--- Collected data ---
◇ ◇ ◇ ◇ ◇ ◇ ◇

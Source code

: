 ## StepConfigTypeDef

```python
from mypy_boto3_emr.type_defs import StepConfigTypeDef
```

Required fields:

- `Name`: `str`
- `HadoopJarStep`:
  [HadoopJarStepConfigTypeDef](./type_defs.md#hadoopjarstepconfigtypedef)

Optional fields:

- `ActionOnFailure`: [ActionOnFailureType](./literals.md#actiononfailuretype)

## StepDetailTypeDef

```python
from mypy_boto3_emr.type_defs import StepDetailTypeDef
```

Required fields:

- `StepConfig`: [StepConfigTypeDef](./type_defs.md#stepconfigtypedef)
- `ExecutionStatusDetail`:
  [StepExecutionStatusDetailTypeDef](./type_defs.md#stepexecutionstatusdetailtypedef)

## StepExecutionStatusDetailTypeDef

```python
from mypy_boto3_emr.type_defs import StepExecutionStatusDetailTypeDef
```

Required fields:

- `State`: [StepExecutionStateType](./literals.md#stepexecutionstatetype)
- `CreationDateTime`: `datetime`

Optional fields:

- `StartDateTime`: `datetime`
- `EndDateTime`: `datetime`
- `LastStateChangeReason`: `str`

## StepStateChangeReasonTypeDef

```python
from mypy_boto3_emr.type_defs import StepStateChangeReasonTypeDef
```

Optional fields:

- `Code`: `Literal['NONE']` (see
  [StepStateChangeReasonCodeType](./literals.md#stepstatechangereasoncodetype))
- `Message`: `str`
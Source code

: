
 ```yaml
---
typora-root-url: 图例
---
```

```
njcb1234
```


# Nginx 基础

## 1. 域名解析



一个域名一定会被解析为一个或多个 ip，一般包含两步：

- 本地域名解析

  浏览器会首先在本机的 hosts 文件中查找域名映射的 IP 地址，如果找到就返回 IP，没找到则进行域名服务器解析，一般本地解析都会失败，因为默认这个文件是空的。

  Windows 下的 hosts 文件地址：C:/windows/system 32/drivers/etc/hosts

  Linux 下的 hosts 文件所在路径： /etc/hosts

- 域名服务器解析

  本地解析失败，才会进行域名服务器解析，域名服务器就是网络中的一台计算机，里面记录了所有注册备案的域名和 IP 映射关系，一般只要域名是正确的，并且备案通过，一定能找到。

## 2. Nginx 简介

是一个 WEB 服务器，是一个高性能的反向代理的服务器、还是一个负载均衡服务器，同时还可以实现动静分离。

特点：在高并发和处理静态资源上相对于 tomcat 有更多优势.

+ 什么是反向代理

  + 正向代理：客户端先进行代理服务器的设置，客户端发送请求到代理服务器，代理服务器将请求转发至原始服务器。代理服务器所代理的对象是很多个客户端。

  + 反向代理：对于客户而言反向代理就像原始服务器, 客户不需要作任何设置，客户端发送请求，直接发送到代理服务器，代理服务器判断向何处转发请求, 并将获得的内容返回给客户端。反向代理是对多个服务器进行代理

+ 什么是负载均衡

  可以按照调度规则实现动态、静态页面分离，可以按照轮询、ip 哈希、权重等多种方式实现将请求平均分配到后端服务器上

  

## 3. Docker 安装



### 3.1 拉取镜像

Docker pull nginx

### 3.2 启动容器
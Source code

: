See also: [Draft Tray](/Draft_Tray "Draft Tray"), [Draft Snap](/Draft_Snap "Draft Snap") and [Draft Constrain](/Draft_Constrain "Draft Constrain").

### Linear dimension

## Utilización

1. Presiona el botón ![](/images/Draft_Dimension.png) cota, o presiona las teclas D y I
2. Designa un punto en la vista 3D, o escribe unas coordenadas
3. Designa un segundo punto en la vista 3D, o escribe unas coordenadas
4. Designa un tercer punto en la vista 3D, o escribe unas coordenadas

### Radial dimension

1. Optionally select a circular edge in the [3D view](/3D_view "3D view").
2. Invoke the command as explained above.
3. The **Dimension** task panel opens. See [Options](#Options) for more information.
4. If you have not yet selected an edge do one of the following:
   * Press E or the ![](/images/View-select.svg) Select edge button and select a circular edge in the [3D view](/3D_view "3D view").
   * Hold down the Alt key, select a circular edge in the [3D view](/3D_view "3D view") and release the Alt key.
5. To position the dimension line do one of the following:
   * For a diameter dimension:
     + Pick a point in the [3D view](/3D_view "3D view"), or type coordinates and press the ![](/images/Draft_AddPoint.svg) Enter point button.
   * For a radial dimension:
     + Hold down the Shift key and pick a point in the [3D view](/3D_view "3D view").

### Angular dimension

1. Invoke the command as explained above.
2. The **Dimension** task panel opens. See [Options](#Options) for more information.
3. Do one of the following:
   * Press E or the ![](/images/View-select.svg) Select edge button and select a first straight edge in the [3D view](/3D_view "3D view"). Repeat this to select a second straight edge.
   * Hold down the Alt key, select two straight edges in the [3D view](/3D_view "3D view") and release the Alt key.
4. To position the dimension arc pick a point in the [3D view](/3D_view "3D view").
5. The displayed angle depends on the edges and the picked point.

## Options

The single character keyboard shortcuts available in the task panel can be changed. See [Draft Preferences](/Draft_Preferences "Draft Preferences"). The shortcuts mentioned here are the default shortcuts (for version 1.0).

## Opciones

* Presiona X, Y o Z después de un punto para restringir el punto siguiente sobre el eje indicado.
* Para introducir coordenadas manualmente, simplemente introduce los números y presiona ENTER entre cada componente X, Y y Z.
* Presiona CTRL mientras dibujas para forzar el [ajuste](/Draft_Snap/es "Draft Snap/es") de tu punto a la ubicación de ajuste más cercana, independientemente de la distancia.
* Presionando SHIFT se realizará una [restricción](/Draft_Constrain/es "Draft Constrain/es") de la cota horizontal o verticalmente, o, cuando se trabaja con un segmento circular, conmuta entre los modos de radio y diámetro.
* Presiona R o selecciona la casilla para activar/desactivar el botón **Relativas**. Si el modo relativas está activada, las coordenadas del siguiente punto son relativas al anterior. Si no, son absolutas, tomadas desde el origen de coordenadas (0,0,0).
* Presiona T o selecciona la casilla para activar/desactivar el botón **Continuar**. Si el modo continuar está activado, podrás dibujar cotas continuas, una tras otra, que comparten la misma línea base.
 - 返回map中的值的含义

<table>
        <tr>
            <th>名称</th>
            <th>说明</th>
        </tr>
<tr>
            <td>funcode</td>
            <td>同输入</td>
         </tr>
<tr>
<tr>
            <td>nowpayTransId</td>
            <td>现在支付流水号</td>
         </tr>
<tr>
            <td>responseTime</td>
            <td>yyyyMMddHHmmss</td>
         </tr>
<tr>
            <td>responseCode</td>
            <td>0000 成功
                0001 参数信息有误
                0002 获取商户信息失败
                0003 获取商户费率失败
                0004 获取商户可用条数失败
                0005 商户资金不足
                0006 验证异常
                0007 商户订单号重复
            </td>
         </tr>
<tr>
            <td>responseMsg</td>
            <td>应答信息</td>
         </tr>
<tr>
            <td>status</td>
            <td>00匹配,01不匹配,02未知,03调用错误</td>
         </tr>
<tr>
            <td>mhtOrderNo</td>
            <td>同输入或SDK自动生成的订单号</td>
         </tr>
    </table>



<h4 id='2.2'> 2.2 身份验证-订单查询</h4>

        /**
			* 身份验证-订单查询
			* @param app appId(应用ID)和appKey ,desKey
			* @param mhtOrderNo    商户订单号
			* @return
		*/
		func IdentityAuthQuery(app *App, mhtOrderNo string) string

◇ ◇ ◇ ◇ ◇ ◇ ◇

Write out each line above containing "panel".

3. The **Dimension** task panel opens. See [Options](#Options) for more information.
2. The **Dimension** task panel opens. See [Options](#Options) for more information.
The single character keyboard shortcuts available in the task panel can be changed. See [Draft Preferences](/Draft_Preferences "Draft Preferences"). The shortcuts mentioned here are the default shortcuts (for version 1.0).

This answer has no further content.